The knee-jerk reaction is to remove every blocker to sales. Say yes to everything. Push the team to close as many deals as possible. Fast.
Which… isn’t necessarily wrong. But you need to be very aware of the delivery debt you’re creating.
One of my clients was in this exact spot.
They had a lean, well-oiled delivery system. Efficient, effective, working beautifully.
Then came the growth push. New funding. A bunch of new sales hires.
Suddenly, sales were getting stuck because delivery couldn’t move fast enough to keep up.
So leadership said: “Sales can say yes to anything. Delivery will figure it out.”
Not an unusual move. But also not a sustainable one — especially when your delivery team is already stretched thin.
Here’s the tension:
- If you over-hire in delivery, you end up with idle capacity.
- If you under-invest in delivery, you can’t actually deliver what you sell.
In this case, the team powered through their peak season — working ridiculous hours, blowing past budgets, juggling too many projects at once. They’re excellent at what they do, but it’s a minor miracle they didn’t drop the ball completely.
When I stepped in, one of the first things I noticed was that no one was tracking delivery spend properly. There was some loose tracking, but nowhere near what’s needed to understand project margin.
And look, maybe that’s okay in the early growth phase. Revenue is coming in. Clients are signing. The focus is on expansion.
But there has to be a point — clearly defined — where you stop, take stock, and rebuild the operational structure that can support this new level of scale.
If you don’t, one of three things will happen:
- Delivery drops the ball.

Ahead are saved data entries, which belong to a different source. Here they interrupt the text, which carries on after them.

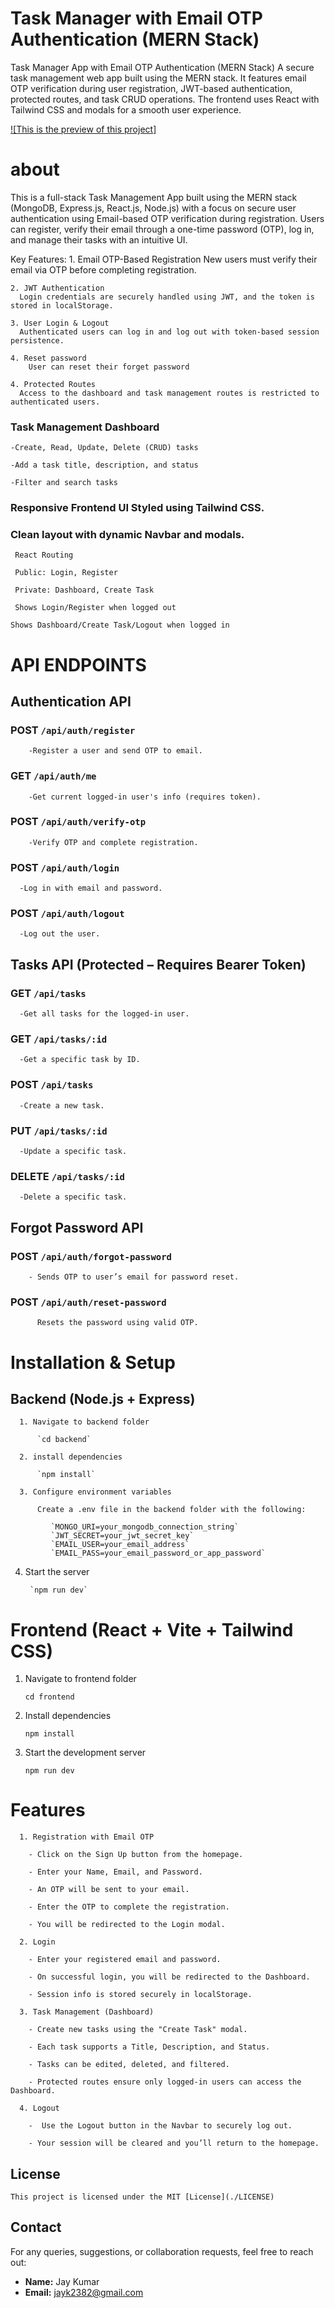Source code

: # Task Manager with Email OTP Authentication (MERN Stack)

Task Manager App with Email OTP Authentication (MERN Stack)
A secure task management web app built using the MERN stack. It features email OTP verification during user registration, JWT-based authentication, protected routes, and task CRUD operations. The frontend uses React with Tailwind CSS and modals for a smooth user experience.



[![This is the preview of this project]](https://youtu.be/QdrCJ6PIXLc?si=kitNohTUxnIP8UxJ)


  # about

This is a full-stack Task Management App built using the MERN stack (MongoDB, Express.js, React.js, Node.js) with a focus on secure user authentication using Email-based OTP verification during registration. Users can register, verify their email through a one-time password (OTP), log in, and manage their tasks with an intuitive UI.

 Key Features: 
    1. Email OTP-Based Registration
      New users must verify their email via OTP before completing registration.

    2. JWT Authentication
      Login credentials are securely handled using JWT, and the token is stored in localStorage.

    3. User Login & Logout
      Authenticated users can log in and log out with token-based session persistence.
    
    4. Reset password
        User can reset their forget password

    4. Protected Routes
      Access to the dashboard and task management routes is restricted to authenticated users.

### Task Management Dashboard 

    -Create, Read, Update, Delete (CRUD) tasks

    -Add a task title, description, and status

    -Filter and search tasks

### Responsive Frontend UI Styled using Tailwind CSS. 

### Clean layout with dynamic Navbar and modals.

     React Routing

     Public: Login, Register

     Private: Dashboard, Create Task

     Shows Login/Register when logged out

    Shows Dashboard/Create Task/Logout when logged in

# API ENDPOINTS



  ##  Authentication API

  ### POST `/api/auth/register`  

        -Register a user and send OTP to email.

  ### GET `/api/auth/me`  

        -Get current logged-in user's info (requires token).

  ### POST `/api/auth/verify-otp`  
      
        -Verify OTP and complete registration.

   ### POST `/api/auth/login`  
      
      -Log in with email and password.

  ### POST `/api/auth/logout`  
      
      -Log out the user.



##  Tasks API (Protected – Requires Bearer Token)

### GET `/api/tasks` 

      -Get all tasks for the logged-in user.

### GET `/api/tasks/:id`  

      -Get a specific task by ID.

### POST `/api/tasks`

      -Create a new task.

### PUT `/api/tasks/:id`

      -Update a specific task.

### DELETE `/api/tasks/:id`  
      -Delete a specific task.




##  Forgot Password API

  ### POST `/api/auth/forgot-password`

        - Sends OTP to user’s email for password reset.

  ### POST `/api/auth/reset-password`
          Resets the password using valid OTP.

# Installation & Setup

   ## Backend (Node.js + Express)

      1. Navigate to backend folder

          `cd backend`

      2. install dependencies 

          `npm install`

      3. Configure environment variables

          Create a .env file in the backend folder with the following:

             `MONGO_URI=your_mongodb_connection_string`
             `JWT_SECRET=your_jwt_secret_key`
             `EMAIL_USER=your_email_address`
             `EMAIL_PASS=your_email_password_or_app_password`

4. Start the server

        `npm run dev`

# Frontend (React + Vite + Tailwind CSS)

  1. Navigate to frontend folder

        `cd frontend`

  2. Install dependencies

        `npm install`

  3. Start the development server

        `npm run dev`



# Features

      1. Registration with Email OTP

        - Click on the Sign Up button from the homepage.

        - Enter your Name, Email, and Password.

        - An OTP will be sent to your email.

        - Enter the OTP to complete the registration.

        - You will be redirected to the Login modal.

      2. Login

        - Enter your registered email and password.

        - On successful login, you will be redirected to the Dashboard.

        - Session info is stored securely in localStorage.

      3. Task Management (Dashboard)

        - Create new tasks using the "Create Task" modal.

        - Each task supports a Title, Description, and Status.

        - Tasks can be edited, deleted, and filtered.

        - Protected routes ensure only logged-in users can access the Dashboard.

      4. Logout

        -  Use the Logout button in the Navbar to securely log out.

        - Your session will be cleared and you’ll return to the homepage.


## License
    This project is licensed under the MIT [License](./LICENSE)

## Contact

For any queries, suggestions, or collaboration requests, feel free to reach out:

- **Name:** Jay Kumar
- **Email:** jayk2382@gmail.com

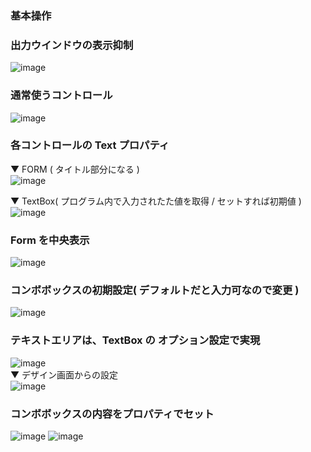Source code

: ### 基本操作

### 出力ウインドウの表示抑制
![image](https://user-images.githubusercontent.com/1501327/177938063-96207ed0-9d0c-46a0-8d1f-b68775abf528.png)

### 通常使うコントロール
![image](https://user-images.githubusercontent.com/1501327/177938470-a80c7d64-8ae8-4777-8d7a-d73cde3c0fa3.png)

### 各コントロールの Text プロパティ
▼ FORM ( タイトル部分になる )\
![image](https://user-images.githubusercontent.com/1501327/177938873-dd8f78a6-c48c-40d9-ac05-80dfe012ddb1.png)

▼ TextBox( プログラム内で入力されたた値を取得 / セットすれば初期値 )\
![image](https://user-images.githubusercontent.com/1501327/177939277-386260af-6629-4bda-9c0c-3c2a5a19f905.png)

### Form を中央表示
![image](https://user-images.githubusercontent.com/1501327/177939829-1c7d0e96-cebf-467f-bdf2-fffca1fa6cdd.png)

### コンボボックスの初期設定( デフォルトだと入力可なので変更 )
![image](https://user-images.githubusercontent.com/1501327/177940145-92c7ac7c-dcc7-42af-b7f9-fb34acc57b3e.png)

### テキストエリアは、TextBox の オプション設定で実現
![image](https://user-images.githubusercontent.com/1501327/177940543-3c50aa5d-74f8-40be-a746-5efc4c3e7728.png)\
▼ デザイン画面からの設定\
![image](https://user-images.githubusercontent.com/1501327/177940747-57469539-203f-4bf3-9b34-8a1ccc0b7d8e.png)

### コンボボックスの内容をプロパティでセット
![image](https://user-images.githubusercontent.com/1501327/177941343-b69c144d-4618-45f4-84a2-d2910ddd2e8a.png)
![image](https://user-images.githubusercontent.com/1501327/177941497-ffe0ee98-3a47-4957-9ed7-37b550c6f6b8.png)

A major client leaves.
- Margins evaporate. Growth becomes unprofitable.
- Your best people — the ones holding everything together with duct tape and deep knowledge — burn out and leave.
Honestly, that last one is the most expensive and hardest to fix.
So if you’re in that “growth but messy” phase:
Yes, drive revenue. Yes, make sales easier.
But carve out time now to plan your operational review.
It doesn’t have to be a full process overhaul overnight. Start small. Tackle the biggest friction points. Build some automation. Track your numbers. Reduce chaos bit by bit.
This is where bringing in someone operational — even part-time — can make a huge difference. While the business runs hard in one direction, they can quietly start laying the track underneath.
And above all: look after your people.
The ones keeping it all running today are the ones you’ll need most tomorrow.